START Records for the exercise

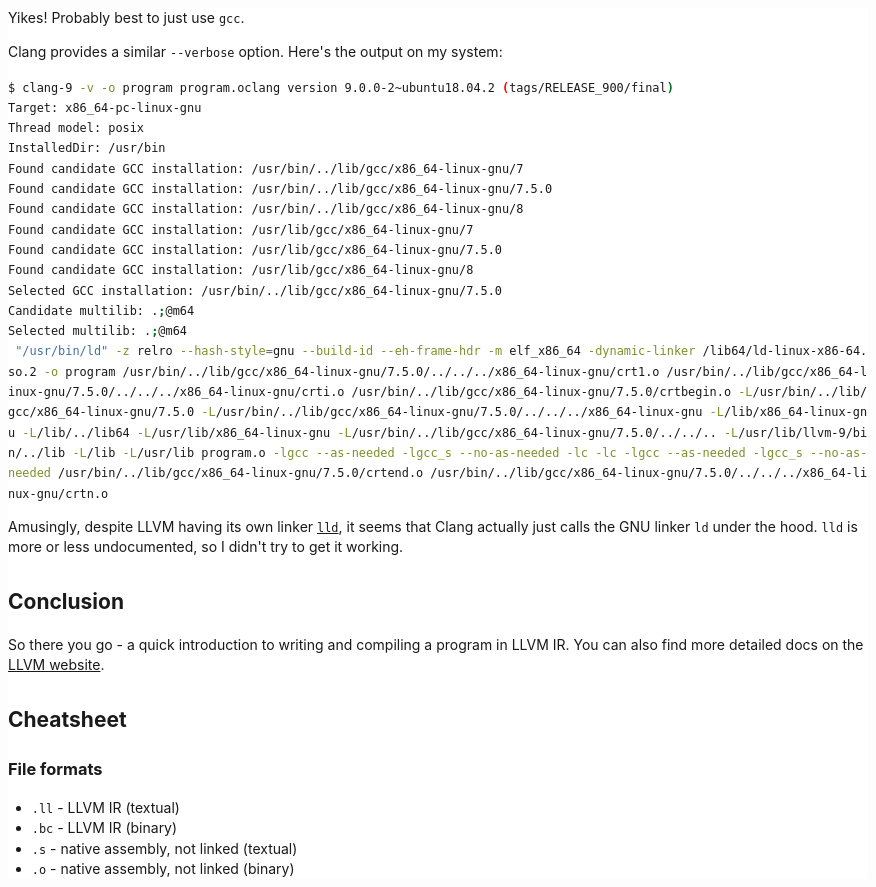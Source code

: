 Yikes! Probably best to just use `gcc`.

Clang provides a similar `--verbose` option. Here's the output on my system:

```bash
$ clang-9 -v -o program program.oclang version 9.0.0-2~ubuntu18.04.2 (tags/RELEASE_900/final)
Target: x86_64-pc-linux-gnu
Thread model: posix
InstalledDir: /usr/bin
Found candidate GCC installation: /usr/bin/../lib/gcc/x86_64-linux-gnu/7
Found candidate GCC installation: /usr/bin/../lib/gcc/x86_64-linux-gnu/7.5.0
Found candidate GCC installation: /usr/bin/../lib/gcc/x86_64-linux-gnu/8
Found candidate GCC installation: /usr/lib/gcc/x86_64-linux-gnu/7
Found candidate GCC installation: /usr/lib/gcc/x86_64-linux-gnu/7.5.0
Found candidate GCC installation: /usr/lib/gcc/x86_64-linux-gnu/8
Selected GCC installation: /usr/bin/../lib/gcc/x86_64-linux-gnu/7.5.0
Candidate multilib: .;@m64
Selected multilib: .;@m64
 "/usr/bin/ld" -z relro --hash-style=gnu --build-id --eh-frame-hdr -m elf_x86_64 -dynamic-linker /lib64/ld-linux-x86-64.so.2 -o program /usr/bin/../lib/gcc/x86_64-linux-gnu/7.5.0/../../../x86_64-linux-gnu/crt1.o /usr/bin/../lib/gcc/x86_64-linux-gnu/7.5.0/../../../x86_64-linux-gnu/crti.o /usr/bin/../lib/gcc/x86_64-linux-gnu/7.5.0/crtbegin.o -L/usr/bin/../lib/gcc/x86_64-linux-gnu/7.5.0 -L/usr/bin/../lib/gcc/x86_64-linux-gnu/7.5.0/../../../x86_64-linux-gnu -L/lib/x86_64-linux-gnu -L/lib/../lib64 -L/usr/lib/x86_64-linux-gnu -L/usr/bin/../lib/gcc/x86_64-linux-gnu/7.5.0/../../.. -L/usr/lib/llvm-9/bin/../lib -L/lib -L/usr/lib program.o -lgcc --as-needed -lgcc_s --no-as-needed -lc -lc -lgcc --as-needed -lgcc_s --no-as-needed /usr/bin/../lib/gcc/x86_64-linux-gnu/7.5.0/crtend.o /usr/bin/../lib/gcc/x86_64-linux-gnu/7.5.0/../../../x86_64-linux-gnu/crtn.o
```

Amusingly, despite LLVM having its own linker [`lld`](https://lld.llvm.org/), it seems that Clang actually just calls the GNU linker `ld` under the hood. `lld` is more or less undocumented, so I didn't try to get it working.

## Conclusion

So there you go - a quick introduction to writing and compiling a program in LLVM IR. You can also find more detailed docs on the [LLVM website](https://llvm.org/docs/GettingStarted.html).

## Cheatsheet

### File formats

* `.ll` - LLVM IR (textual)
* `.bc` - LLVM IR (binary)
* `.s` - native assembly, not linked (textual)
* `.o` - native assembly, not linked (binary)


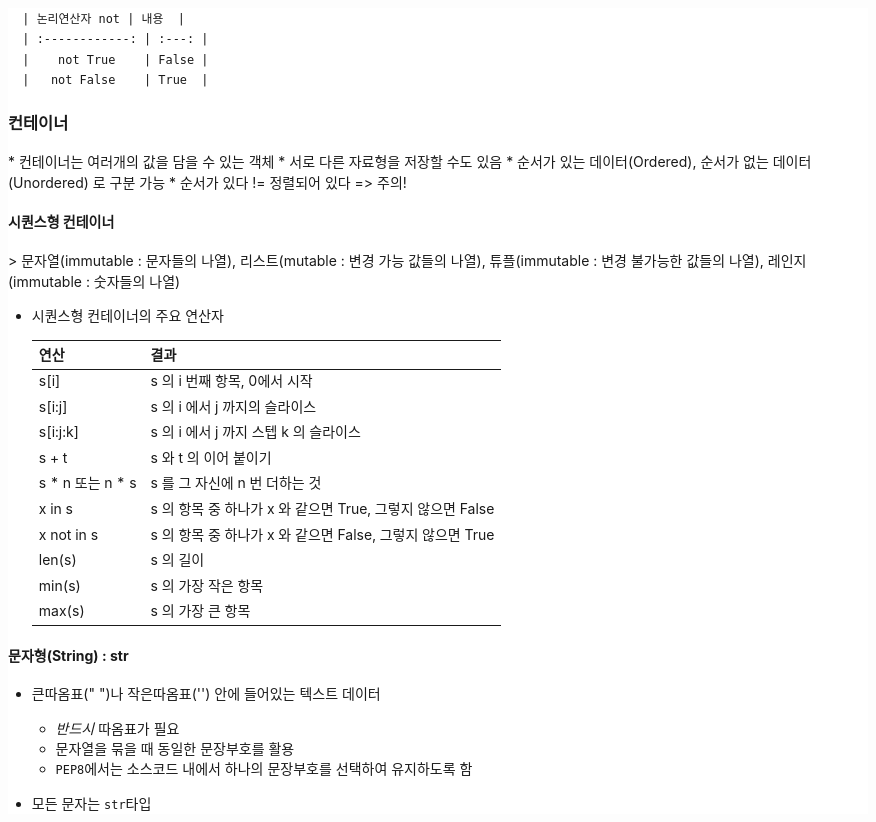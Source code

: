       | 논리연산자 not | 내용  |
      | :------------: | :---: |
      |    not True    | False |
      |   not False    | True  |


<h3>
    컨테이너
</h3>
* 컨테이너는 여러개의 값을 담을 수 있는 객체
* 서로 다른 자료형을 저장할 수도 있음
* 순서가 있는 데이터(Ordered), 순서가 없는 데이터(Unordered) 로 구분 가능
* 순서가 있다 != 정렬되어 있다 => 주의!


<h4>
    시퀀스형 컨테이너
</h4>
> 문자열(immutable : 문자들의 나열), 리스트(mutable : 변경 가능 값들의 나열), 튜플(immutable : 변경 불가능한 값들의 나열), 레인지(immutable : 숫자들의 나열)

* 시퀀스형 컨테이너의 주요 연산자

  | 연산             | 결과                                                      |
  | ---------------- | --------------------------------------------------------- |
  | s[i]             | s 의 i 번째 항목, 0에서 시작                              |
  | s[i:j]           | s 의 i 에서 j 까지의 슬라이스                             |
  | s[i:j:k]         | s 의 i 에서 j 까지 스텝 k 의 슬라이스                     |
  | s + t            | s 와 t 의 이어 붙이기                                     |
  | s * n 또는 n * s | s 를 그 자신에 n 번 더하는 것                             |
  | x in s           | s 의 항목 중 하나가 x 와 같으면 True, 그렇지 않으면 False |
  | x not in s       | s 의 항목 중 하나가 x 와 같으면 False, 그렇지 않으면 True |
  | len(s)           | s 의 길이                                                 |
  | min(s)           | s 의 가장 작은 항목                                       |
  | max(s)           | s 의 가장 큰 항목                                         |

<h4>
    문자형(String) : str
</h4>

* 큰따옴표(" ")나 작은따옴표('') 안에 들어있는 텍스트 데이터

  * *반드시* 따옴표가 필요
  * 문자열을 묶을 때 동일한 문장부호를 활용
  * `PEP8`에서는 소스코드 내에서 하나의 문장부호를 선택하여 유지하도록 함

* 모든 문자는 `str`타입
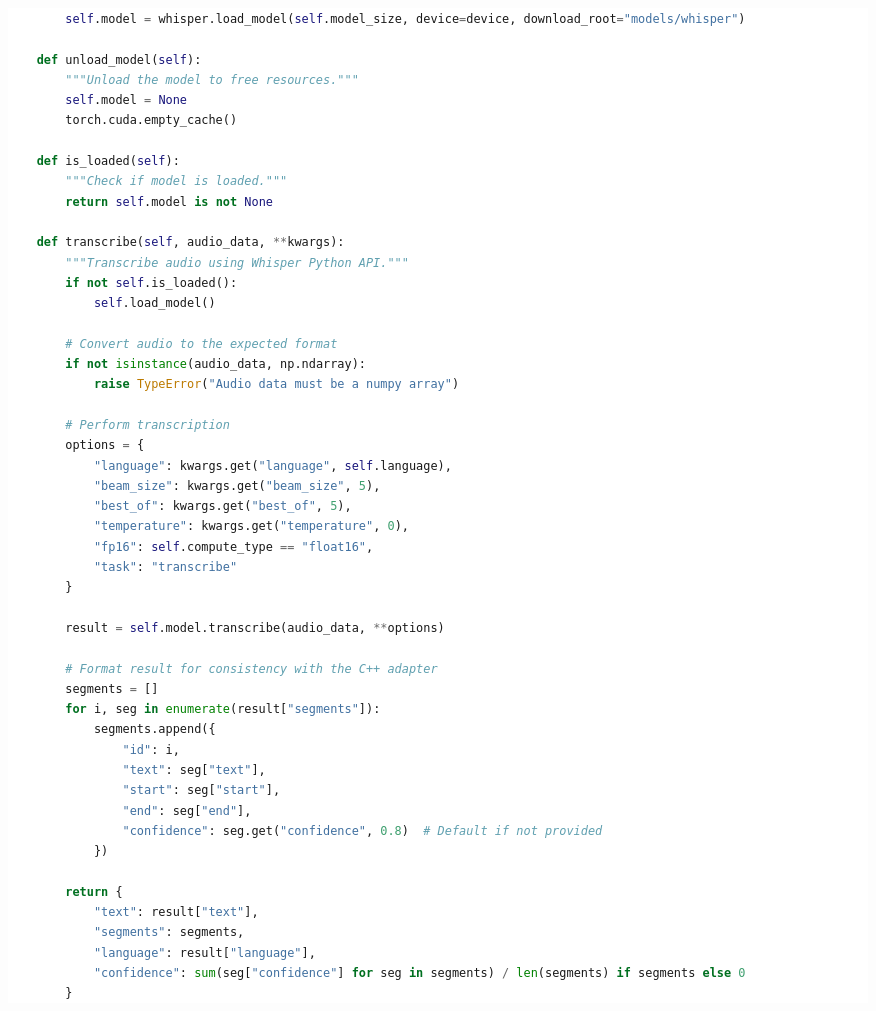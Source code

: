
 ```python
        self.model = whisper.load_model(self.model_size, device=device, download_root="models/whisper")
        
    def unload_model(self):
        """Unload the model to free resources."""
        self.model = None
        torch.cuda.empty_cache()
        
    def is_loaded(self):
        """Check if model is loaded."""
        return self.model is not None
        
    def transcribe(self, audio_data, **kwargs):
        """Transcribe audio using Whisper Python API."""
        if not self.is_loaded():
            self.load_model()
            
        # Convert audio to the expected format
        if not isinstance(audio_data, np.ndarray):
            raise TypeError("Audio data must be a numpy array")
            
        # Perform transcription
        options = {
            "language": kwargs.get("language", self.language),
            "beam_size": kwargs.get("beam_size", 5),
            "best_of": kwargs.get("best_of", 5),
            "temperature": kwargs.get("temperature", 0),
            "fp16": self.compute_type == "float16",
            "task": "transcribe"
        }
        
        result = self.model.transcribe(audio_data, **options)
        
        # Format result for consistency with the C++ adapter
        segments = []
        for i, seg in enumerate(result["segments"]):
            segments.append({
                "id": i,
                "text": seg["text"],
                "start": seg["start"],
                "end": seg["end"],
                "confidence": seg.get("confidence", 0.8)  # Default if not provided
            })
            
        return {
            "text": result["text"],
            "segments": segments,
            "language": result["language"],
            "confidence": sum(seg["confidence"] for seg in segments) / len(segments) if segments else 0
        }
```
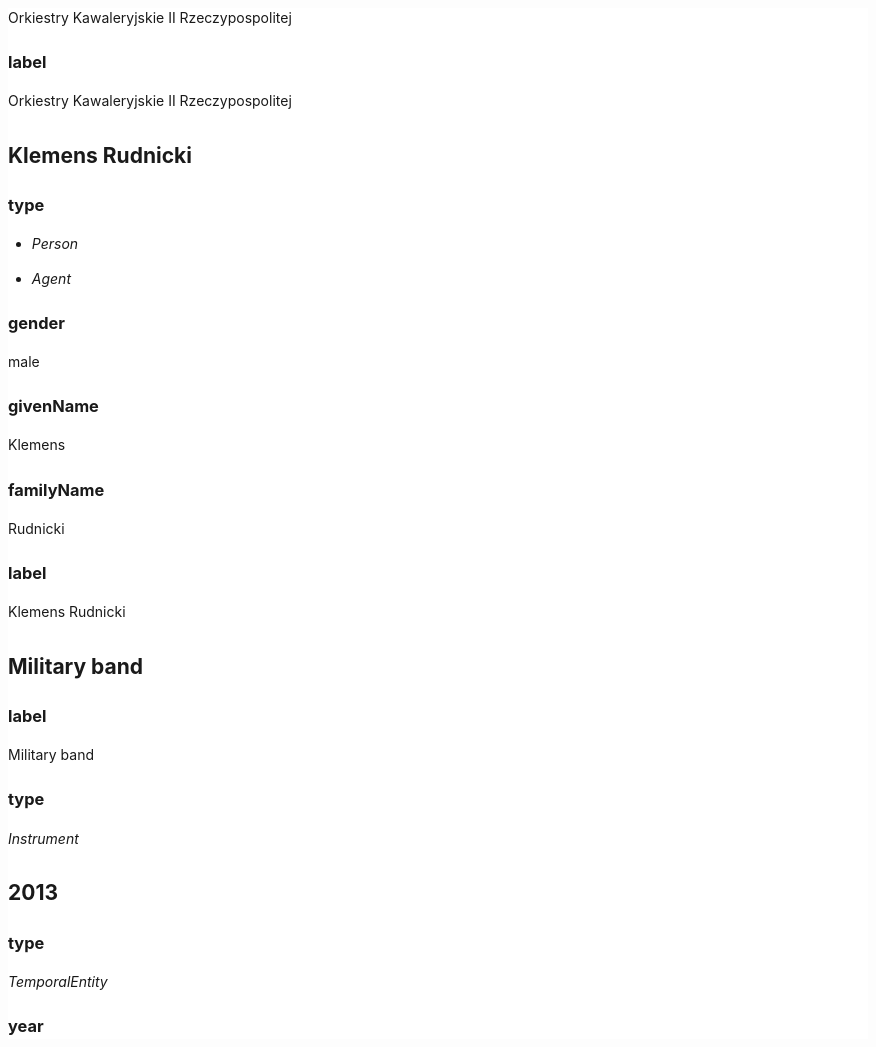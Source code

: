 
Orkiestry Kawaleryjskie II Rzeczypospolitej

### label


Orkiestry Kawaleryjskie II Rzeczypospolitej

## Klemens Rudnicki

### type

 - *Person*

 - *Agent*

### gender


male

### givenName


Klemens

### familyName


Rudnicki

### label


Klemens Rudnicki

## Military band

### label


Military band

### type


*Instrument*

## 2013

### type


*TemporalEntity*

### year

END Records for the exercise

About this task =
Go over the listing above and return each line with "program".

Output of the task =
$ clang-9 -v -o program program.oclang version 9.0.0-2~ubuntu18.04.2 (tags/RELEASE_900/final)
 "/usr/bin/ld" -z relro --hash-style=gnu --build-id --eh-frame-hdr -m elf_x86_64 -dynamic-linker /lib64/ld-linux-x86-64.so.2 -o program /usr/bin/../lib/gcc/x86_64-linux-gnu/7.5.0/../../../x86_64-linux-gnu/crt1.o /usr/bin/../lib/gcc/x86_64-linux-gnu/7.5.0/../../../x86_64-linux-gnu/crti.o /usr/bin/../lib/gcc/x86_64-linux-gnu/7.5.0/crtbegin.o -L/usr/bin/../lib/gcc/x86_64-linux-gnu/7.5.0 -L/usr/bin/../lib/gcc/x86_64-linux-gnu/7.5.0/../../../x86_64-linux-gnu -L/lib/x86_64-linux-gnu -L/lib/../lib64 -L/usr/lib/x86_64-linux-gnu -L/usr/bin/../lib/gcc/x86_64-linux-gnu/7.5.0/../../.. -L/usr/lib/llvm-9/bin/../lib -L/lib -L/usr/lib program.o -lgcc --as-needed -lgcc_s --no-as-needed -lc -lc -lgcc --as-needed -lgcc_s --no-as-needed /usr/bin/../lib/gcc/x86_64-linux-gnu/7.5.0/crtend.o /usr/bin/../lib/gcc/x86_64-linux-gnu/7.5.0/../../../x86_64-linux-gnu/crtn.o
So there you go - a quick introduction to writing and compiling a program in LLVM IR. You can also find more detailed docs on the [LLVM website](https://llvm.org/docs/GettingStarted.html).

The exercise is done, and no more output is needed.